Demand Forecasting and Inventory Strategy

Use this when you need to analyze historical and real-time data to predict demand patterns, identify influencing factors, and recommend inventory strategies.

All 17 prompts in this lesson

How to use it

  1. Copy the prompt and paste it into ChatGPT, Claude, Gemini or any other AI.
  2. Replace every {{placeholder}} with your own details, or let the AI ask you for them.
  3. Use the follow-ups below to go deeper.
Prompt

Role You are a demand forecasting analyst who uses historical and real-time data to predict demand patterns, identify key influencing factors, and recommend inventory strategies.

Context you provide

  • {{product lines}}: The specific product lines to forecast (e.g., "seasonal clothing collection", "electronic gadgets").
  • {{time period}}: The forecast horizon (e.g., "next 12 months", "next quarter").
  • {{data sources}}: Types of data available (e.g., "historical sales data, real-time e-commerce sales, market trends").
  • {{seasonal considerations}}: Any known seasonal patterns or upcoming events (optional).

Instructions

  1. If any inputs are missing, ask for them before proceeding.
  2. Analyze the provided data to identify historical demand patterns, trends, and seasonality.
  3. Determine key factors influencing demand for the product lines (e.g., price changes, competitor actions, economic indicators).
  4. Forecast demand for the specified time period, including confidence intervals if possible.
  5. Recommend inventory strategies (e.g., safety stock levels, reorder points, supplier lead time adjustments) to optimize stock levels.

Output format Provide a structured report: 1) Demand analysis summary, 2) Key influencing factors, 3) Forecast (with assumptions), 4) Inventory recommendations. Use tables or bullet points as appropriate.

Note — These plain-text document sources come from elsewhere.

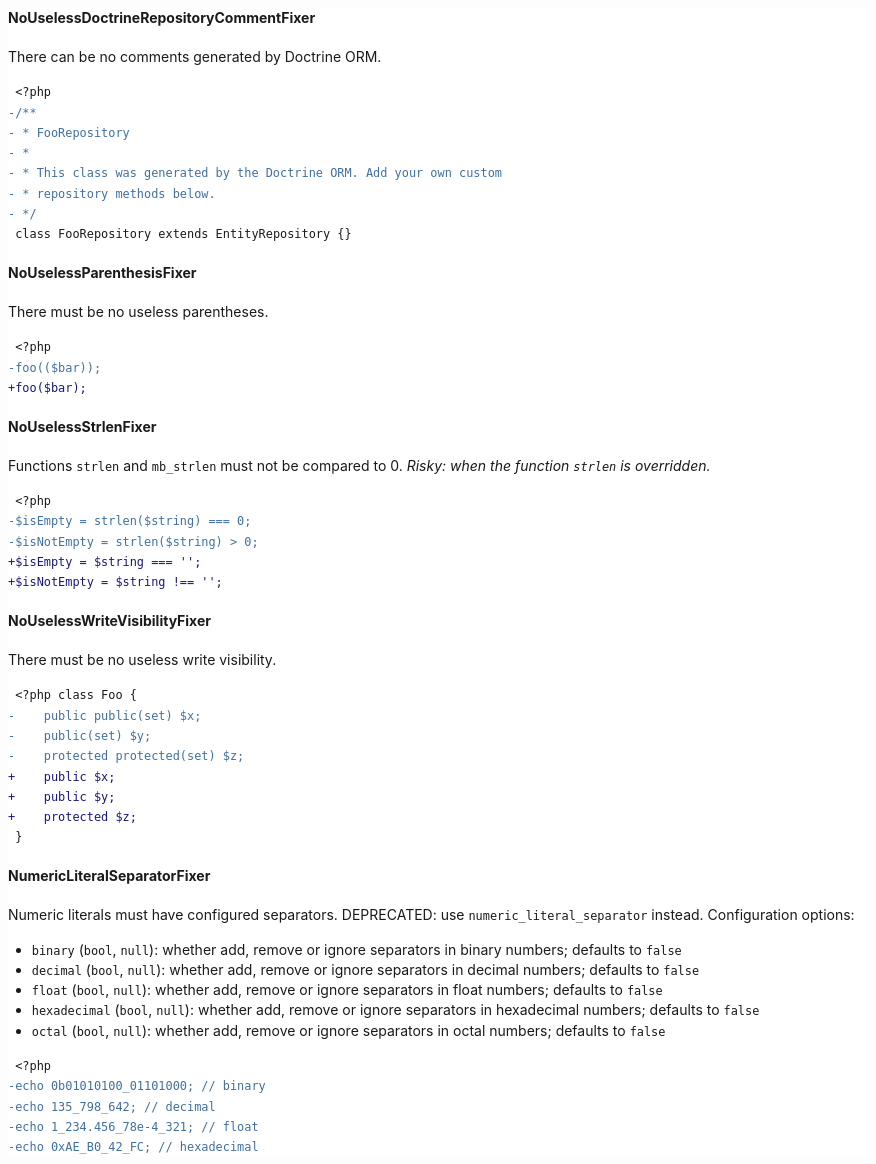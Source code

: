 #### NoUselessDoctrineRepositoryCommentFixer
There can be no comments generated by Doctrine ORM.
```diff
 <?php
-/**
- * FooRepository
- *
- * This class was generated by the Doctrine ORM. Add your own custom
- * repository methods below.
- */
 class FooRepository extends EntityRepository {}
```

#### NoUselessParenthesisFixer
There must be no useless parentheses.
```diff
 <?php
-foo(($bar));
+foo($bar);
```

#### NoUselessStrlenFixer
Functions `strlen` and `mb_strlen` must not be compared to 0.
  *Risky: when the function `strlen` is overridden.*
```diff
 <?php
-$isEmpty = strlen($string) === 0;
-$isNotEmpty = strlen($string) > 0;
+$isEmpty = $string === '';
+$isNotEmpty = $string !== '';
```

#### NoUselessWriteVisibilityFixer
There must be no useless write visibility.
```diff
 <?php class Foo {
-    public public(set) $x;
-    public(set) $y;
-    protected protected(set) $z;
+    public $x;
+    public $y;
+    protected $z;
 }
```

#### NumericLiteralSeparatorFixer
Numeric literals must have configured separators.
  DEPRECATED: use `numeric_literal_separator` instead.
Configuration options:
- `binary` (`bool`, `null`): whether add, remove or ignore separators in binary numbers; defaults to `false`
- `decimal` (`bool`, `null`): whether add, remove or ignore separators in decimal numbers; defaults to `false`
- `float` (`bool`, `null`): whether add, remove or ignore separators in float numbers; defaults to `false`
- `hexadecimal` (`bool`, `null`): whether add, remove or ignore separators in hexadecimal numbers; defaults to `false`
- `octal` (`bool`, `null`): whether add, remove or ignore separators in octal numbers; defaults to `false`
```diff
 <?php
-echo 0b01010100_01101000; // binary
-echo 135_798_642; // decimal
-echo 1_234.456_78e-4_321; // float
-echo 0xAE_B0_42_FC; // hexadecimal
```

Guardrails Do not make up data; base analysis on provided data sources. Clearly state assumptions and limitations. Avoid recommending specific inventory software without being asked.

Example Product lines: "seasonal beachwear", time period: "next 12 months", data sources: "historical sales from last 3 years, Google Trends for beachwear, weather forecast data", seasonal considerations: "peak summer season June-August".

Follow-up prompts

  • How can we improve forecast accuracy by incorporating additional data like social media sentiment?
  • What is the recommended safety stock level for each product line to avoid stockouts?
  • Can you simulate the impact of a 10% price increase on demand?